Sleep endoscopy-directed management of Arnold-Chiari malformation: A child with persistent obstructive sleep apnea

Abstract

Arnold-Chiari malformations are structural defects in the base of the skull and cerebellum, when part of the cerebellar tonsils herniates through the foramen magnum into the upper spinal canal, compressing against the brainstem. This anatomical defect can be asymptomatic but often presents with symptoms such as headaches, stridor, dysphagia, and nystagmus. It also presents with a variety of sleep-related breathing disorders such as snoring, obstructive sleep apnea, central sleep apnea, bradypnea, and sleep hypoventilation.
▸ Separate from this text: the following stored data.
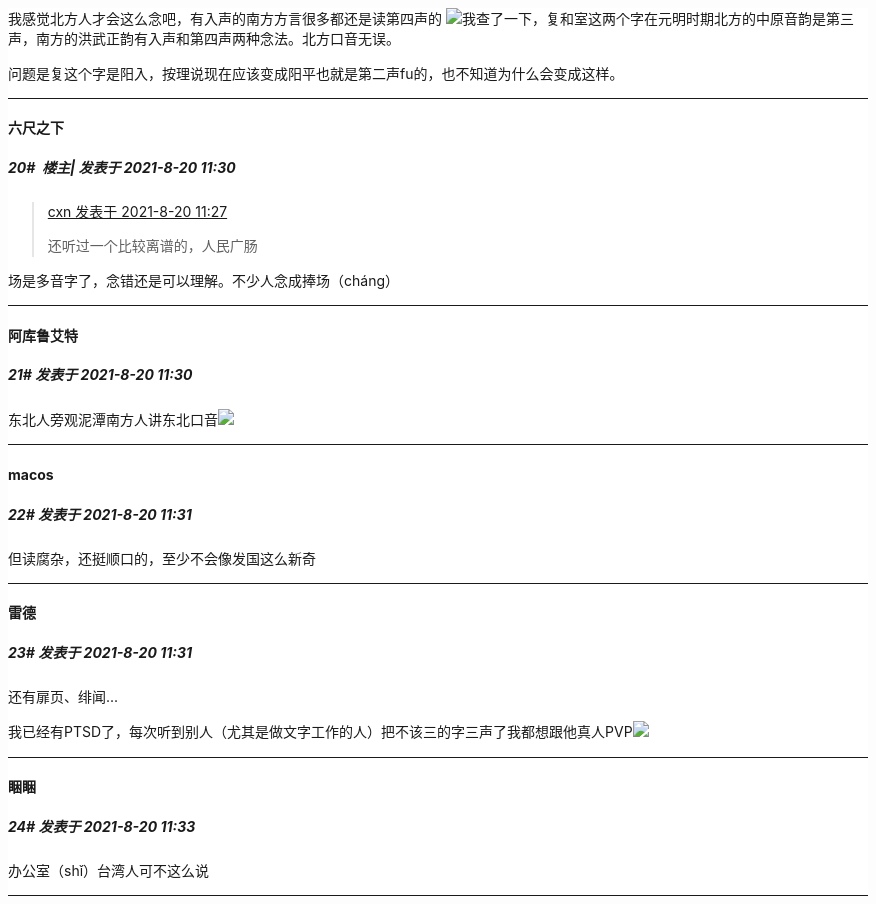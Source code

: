 我感觉北方人才会这么念吧，有入声的南方方言很多都还是读第四声的</blockquote>
<img src="https://static.saraba1st.com/image/smiley/face2017/117.png" referrerpolicy="no-referrer">我查了一下，复和室这两个字在元明时期北方的中原音韵是第三声，南方的洪武正韵有入声和第四声两种念法。北方口音无误。

问题是复这个字是阳入，按理说现在应该变成阳平也就是第二声fu的，也不知道为什么会变成这样。


*****

####  六尺之下  
##### 20#         楼主| 发表于 2021-8-20 11:30


<blockquote><a href="httphttps://bbs.saraba1st.com/2b/forum.php?mod=redirect&amp;goto=findpost&amp;pid=52439277&amp;ptid=2021793" target="_blank">cxn 发表于 2021-8-20 11:27</a>

还听过一个比较离谱的，人民广肠</blockquote>
场是多音字了，念错还是可以理解。不少人念成捧场（cháng）


*****

####  阿库鲁艾特  
##### 21#       发表于 2021-8-20 11:30


东北人旁观泥潭南方人讲东北口音<img src="https://static.saraba1st.com/image/smiley/face2017/002.png" referrerpolicy="no-referrer">


*****

####  macos  
##### 22#       发表于 2021-8-20 11:31


但读腐杂，还挺顺口的，至少不会像发国这么新奇


*****

####  雷德  
##### 23#       发表于 2021-8-20 11:31


还有扉页、绯闻...

我已经有PTSD了，每次听到别人（尤其是做文字工作的人）把不该三的字三声了我都想跟他真人PVP<img src="https://static.saraba1st.com/image/smiley/face2017/125.png" referrerpolicy="no-referrer">


*****

####  睏睏  
##### 24#       发表于 2021-8-20 11:33


办公室（shǐ）台湾人可不这么说


*****
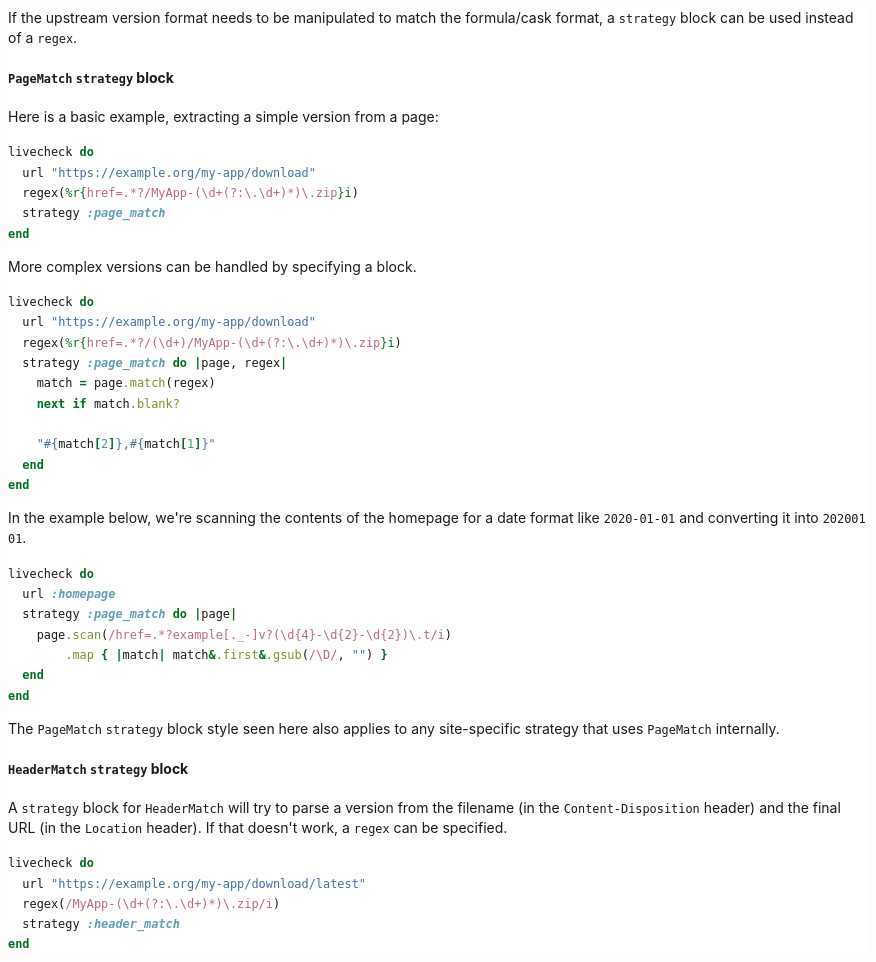 If the upstream version format needs to be manipulated to match the formula/cask format, a `strategy` block can be used instead of a `regex`.

#### `PageMatch` `strategy` block

Here is a basic example, extracting a simple version from a page:

```ruby
livecheck do
  url "https://example.org/my-app/download"
  regex(%r{href=.*?/MyApp-(\d+(?:\.\d+)*)\.zip}i)
  strategy :page_match
end
```

More complex versions can be handled by specifying a block.

```ruby
livecheck do
  url "https://example.org/my-app/download"
  regex(%r{href=.*?/(\d+)/MyApp-(\d+(?:\.\d+)*)\.zip}i)
  strategy :page_match do |page, regex|
    match = page.match(regex)
    next if match.blank?

    "#{match[2]},#{match[1]}"
  end
end
```

In the example below, we're scanning the contents of the homepage for a date format like `2020-01-01` and converting it into `20200101`.

```ruby
livecheck do
  url :homepage
  strategy :page_match do |page|
    page.scan(/href=.*?example[._-]v?(\d{4}-\d{2}-\d{2})\.t/i)
        .map { |match| match&.first&.gsub(/\D/, "") }
  end
end
```

The `PageMatch` `strategy` block style seen here also applies to any site-specific strategy that uses `PageMatch` internally.

#### `HeaderMatch` `strategy` block

A `strategy` block for `HeaderMatch` will try to parse a version from the filename (in the `Content-Disposition` header) and the final URL (in the `Location` header). If that doesn't work, a `regex` can be specified.

```ruby
livecheck do
  url "https://example.org/my-app/download/latest"
  regex(/MyApp-(\d+(?:\.\d+)*)\.zip/i)
  strategy :header_match
end
```
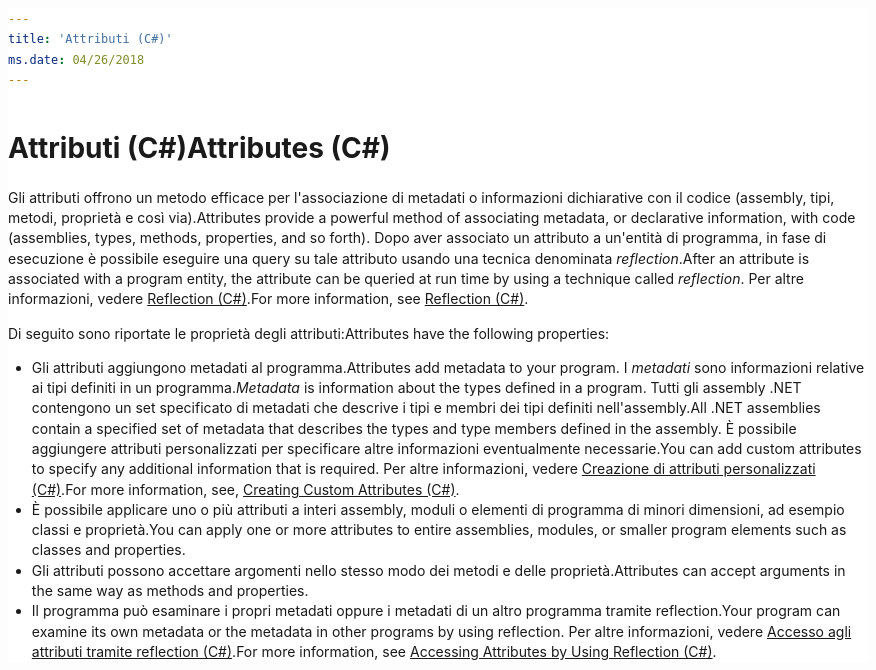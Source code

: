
```yaml
---
title: 'Attributi (C#)'
ms.date: 04/26/2018
---
```

# <a name="attributes-c"></a><span data-ttu-id="041ee-102">Attributi (C#)</span><span class="sxs-lookup"><span data-stu-id="041ee-102">Attributes (C#)</span></span>

<span data-ttu-id="041ee-103">Gli attributi offrono un metodo efficace per l'associazione di metadati o informazioni dichiarative con il codice (assembly, tipi, metodi, proprietà e così via).</span><span class="sxs-lookup"><span data-stu-id="041ee-103">Attributes provide a powerful method of associating metadata, or declarative information, with code (assemblies, types, methods, properties, and so forth).</span></span> <span data-ttu-id="041ee-104">Dopo aver associato un attributo a un'entità di programma, in fase di esecuzione è possibile eseguire una query su tale attributo usando una tecnica denominata *reflection*.</span><span class="sxs-lookup"><span data-stu-id="041ee-104">After an attribute is associated with a program entity, the attribute can be queried at run time by using a technique called *reflection*.</span></span> <span data-ttu-id="041ee-105">Per altre informazioni, vedere [Reflection (C#)](../reflection.md).</span><span class="sxs-lookup"><span data-stu-id="041ee-105">For more information, see [Reflection (C#)](../reflection.md).</span></span>

<span data-ttu-id="041ee-106">Di seguito sono riportate le proprietà degli attributi:</span><span class="sxs-lookup"><span data-stu-id="041ee-106">Attributes have the following properties:</span></span>

- <span data-ttu-id="041ee-107">Gli attributi aggiungono metadati al programma.</span><span class="sxs-lookup"><span data-stu-id="041ee-107">Attributes add metadata to your program.</span></span> <span data-ttu-id="041ee-108">I *metadati* sono informazioni relative ai tipi definiti in un programma.</span><span class="sxs-lookup"><span data-stu-id="041ee-108">*Metadata* is information about the types defined in a program.</span></span> <span data-ttu-id="041ee-109">Tutti gli assembly .NET contengono un set specificato di metadati che descrive i tipi e membri dei tipi definiti nell'assembly.</span><span class="sxs-lookup"><span data-stu-id="041ee-109">All .NET assemblies contain a specified set of metadata that describes the types and type members defined in the assembly.</span></span> <span data-ttu-id="041ee-110">È possibile aggiungere attributi personalizzati per specificare altre informazioni eventualmente necessarie.</span><span class="sxs-lookup"><span data-stu-id="041ee-110">You can add custom attributes to specify any additional information that is required.</span></span> <span data-ttu-id="041ee-111">Per altre informazioni, vedere [Creazione di attributi personalizzati (C#)](creating-custom-attributes.md).</span><span class="sxs-lookup"><span data-stu-id="041ee-111">For more information, see, [Creating Custom Attributes (C#)](creating-custom-attributes.md).</span></span>
- <span data-ttu-id="041ee-112">È possibile applicare uno o più attributi a interi assembly, moduli o elementi di programma di minori dimensioni, ad esempio classi e proprietà.</span><span class="sxs-lookup"><span data-stu-id="041ee-112">You can apply one or more attributes to entire assemblies, modules, or smaller program elements such as classes and properties.</span></span>
- <span data-ttu-id="041ee-113">Gli attributi possono accettare argomenti nello stesso modo dei metodi e delle proprietà.</span><span class="sxs-lookup"><span data-stu-id="041ee-113">Attributes can accept arguments in the same way as methods and properties.</span></span>
- <span data-ttu-id="041ee-114">Il programma può esaminare i propri metadati oppure i metadati di un altro programma tramite reflection.</span><span class="sxs-lookup"><span data-stu-id="041ee-114">Your program can examine its own metadata or the metadata in other programs by using reflection.</span></span> <span data-ttu-id="041ee-115">Per altre informazioni, vedere [Accesso agli attributi tramite reflection (C#)](accessing-attributes-by-using-reflection.md).</span><span class="sxs-lookup"><span data-stu-id="041ee-115">For more information, see [Accessing Attributes by Using Reflection (C#)](accessing-attributes-by-using-reflection.md).</span></span>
Sometimes these conditions can coexist in one patient. Although obstructive sleep apnea can be a manifestation of Arnold-Chiari malformation, identifying causality and the site of obstruction in these children can be a diagnostic challenge. We review the case of a 14-month-old male who presented with noisy breathing and obstructive sleep apnea diagnosed on sleep study that was refractory to initial upper airway surgery. Although a brain computed tomography scan done in the emergency room for altered mental status revealed a type 1 Arnold-Chiari malformation, and a flexible awake laryngoscopy was normal, subsequent drug-induced sleep endoscopy was helpful in justifying surgical decompression of the Arnold-Chiari malformation that resulted in complete resolution of the obstructive sleep apnea.